My President Is Part Of The Global White Supremacy Problem

It is St. Patrick’s Day morning as I pen this; (a belated happy St. Patrick’s Day to all my readers of Irish ethnicity and the millions of other who celebrate the holiday!) I awoke to the news that the death toll from Friday’s massacre in New Zealand had hit 50. That tragedy is not in a vacuum and America’s President Trump has been gasoline on this ugly fire. Let’s explore.

I have been an agnostic for decades. For all intents and purposes I left the Catholic Church in my teens. That notwithstanding, I am an American and believe in religious freedom as guaranteed by the First Amendment to our Constitution. There is something special about a place of worship and if there is any safe space that certainly should be it. Recently there have been four major mass shootings in religious sanctuaries perpetrated by white supremacists. I feel they had little or nothing to do with religion but everything to do with what the perpetrators perceived as skin color. Furthermore I will establish a pattern of white supremacist behavior that has experienced a renaissance in part due to the political ascendency of Donald Trump.

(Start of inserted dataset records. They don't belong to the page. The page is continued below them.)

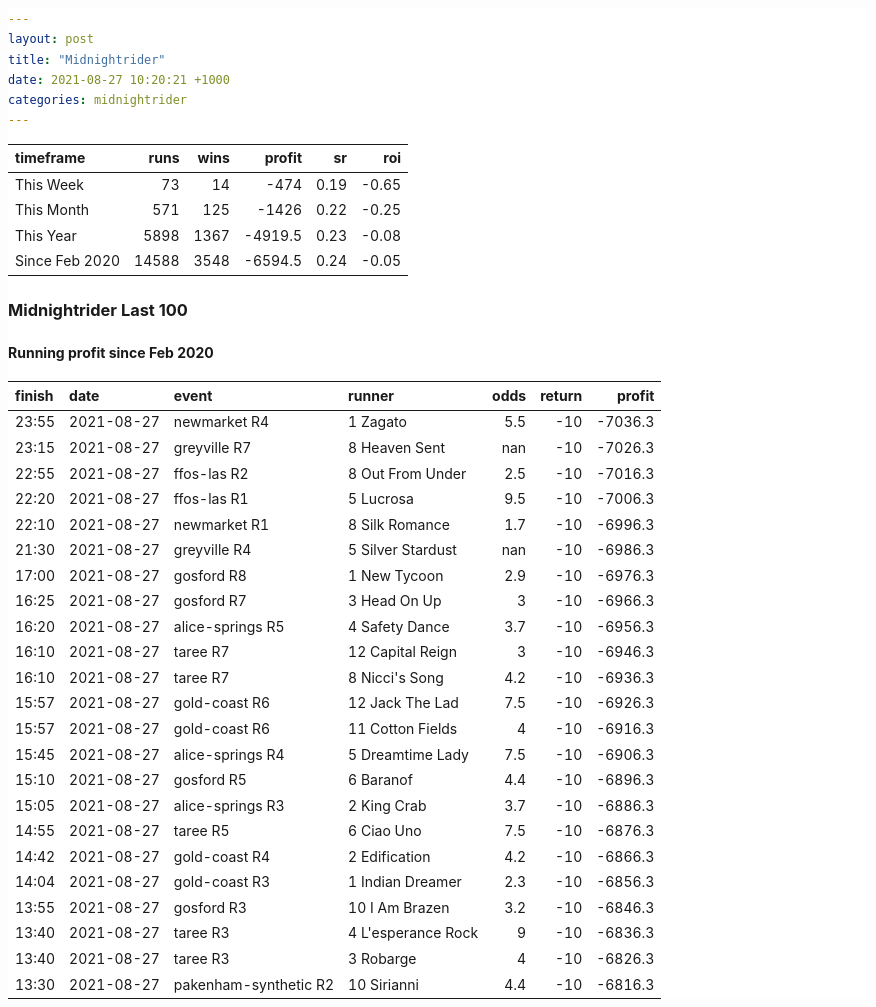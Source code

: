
 ```yaml
---   
layout: post   
title: "Midnightrider"   
date: 2021-08-27 10:20:21 +1000   
categories: midnightrider   
---   
```



| timeframe      |   runs |   wins |   profit |   sr |   roi |
|:---------------|-------:|-------:|---------:|-----:|------:|
| This Week      |     73 |     14 |   -474   | 0.19 | -0.65 |
| This Month     |    571 |    125 |  -1426   | 0.22 | -0.25 |
| This Year      |   5898 |   1367 |  -4919.5 | 0.23 | -0.08 |
| Since Feb 2020 |  14588 |   3548 |  -6594.5 | 0.24 | -0.05 |

### Midnightrider Last 100  
#### Running profit since Feb 2020  

| finish            | date       | event                 | runner                |   odds |   return |   profit |
|:------------------|:-----------|:----------------------|:----------------------|-------:|---------:|---------:|
| 23:55             | 2021-08-27 | newmarket R4          | 1 Zagato              |   5.5  |    -10   |  -7036.3 |
| 23:15             | 2021-08-27 | greyville R7          | 8 Heaven Sent         | nan    |    -10   |  -7026.3 |
| 22:55             | 2021-08-27 | ffos-las R2           | 8 Out From Under      |   2.5  |    -10   |  -7016.3 |
| 22:20             | 2021-08-27 | ffos-las R1           | 5 Lucrosa             |   9.5  |    -10   |  -7006.3 |
| 22:10             | 2021-08-27 | newmarket R1          | 8 Silk Romance        |   1.7  |    -10   |  -6996.3 |
| 21:30             | 2021-08-27 | greyville R4          | 5 Silver Stardust     | nan    |    -10   |  -6986.3 |
| 17:00             | 2021-08-27 | gosford R8            | 1 New Tycoon          |   2.9  |    -10   |  -6976.3 |
| 16:25             | 2021-08-27 | gosford R7            | 3 Head On Up          |   3    |    -10   |  -6966.3 |
| 16:20             | 2021-08-27 | alice-springs R5      | 4 Safety Dance        |   3.7  |    -10   |  -6956.3 |
| 16:10             | 2021-08-27 | taree R7              | 12 Capital Reign      |   3    |    -10   |  -6946.3 |
| 16:10             | 2021-08-27 | taree R7              | 8 Nicci's Song        |   4.2  |    -10   |  -6936.3 |
| 15:57             | 2021-08-27 | gold-coast R6         | 12 Jack The Lad       |   7.5  |    -10   |  -6926.3 |
| 15:57             | 2021-08-27 | gold-coast R6         | 11 Cotton Fields      |   4    |    -10   |  -6916.3 |
| 15:45             | 2021-08-27 | alice-springs R4      | 5 Dreamtime Lady      |   7.5  |    -10   |  -6906.3 |
| 15:10             | 2021-08-27 | gosford R5            | 6 Baranof             |   4.4  |    -10   |  -6896.3 |
| 15:05             | 2021-08-27 | alice-springs R3      | 2 King Crab           |   3.7  |    -10   |  -6886.3 |
| 14:55             | 2021-08-27 | taree R5              | 6 Ciao Uno            |   7.5  |    -10   |  -6876.3 |
| 14:42             | 2021-08-27 | gold-coast R4         | 2 Edification         |   4.2  |    -10   |  -6866.3 |
| 14:04             | 2021-08-27 | gold-coast R3         | 1 Indian Dreamer      |   2.3  |    -10   |  -6856.3 |
| 13:55             | 2021-08-27 | gosford R3            | 10 I Am Brazen        |   3.2  |    -10   |  -6846.3 |
| 13:40             | 2021-08-27 | taree R3              | 4 L'esperance Rock    |   9    |    -10   |  -6836.3 |
| 13:40             | 2021-08-27 | taree R3              | 3 Robarge             |   4    |    -10   |  -6826.3 |
| 13:30             | 2021-08-27 | pakenham-synthetic R2 | 10 Sirianni           |   4.4  |    -10   |  -6816.3 |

In order to follow my hypothesis you have to remember that in the minds of white supremacists Jews are not white. While that argument is ridiculous I will not take it up today; simply accept the reality of that being the mindset of the white supremacists.

It is difficult to say where white supremacy began. The earliest American examples I can think of are slavery and the three-fifth clause. The leaders of the Confederacy in the American Civil War were true believers in white supremacy and saw it as a justification of slavery and succession. The Confederacy may have lost the war and the Constitution has been amended but that doesn’t mean the mindset has changed.

During World War II we experienced the Holocaust (which many on the radical right deny) during which millions of Jews were exterminated. The leaders of their killers (and in many cases the actual executioners) believed them as sub-human in part because they did not perceive them as white. They were somehow lesser and “the other”.

In September of 1963 the 16th Street Baptist Church in Birmingham Alabama was bombed resulting in the death of four young girls. The bomber had nothing against Baptists; he hated blacks.

The bottom line is that white supremacy goes way back. It took a low profile for years until the rise of the extreme right wing which began around 2009 in large part in reaction to the election of Barack Obama as president of the United States. While far from confined to America, after Obama’s election we almost immediately saw the rise of the Tea Party and the birther movement. Trump was one of the original birthers and its most prominent spokesperson. It was the Tea Party’s takeover of the Republican Party that left it in sufficient disarray for Trump to secure its 2016 nomination.

In August of 2012 a Shik temple in Oak Creek, Wisconsin was attacked resulting in six fatalities. Shiks are almost exclusively non-Caucasian.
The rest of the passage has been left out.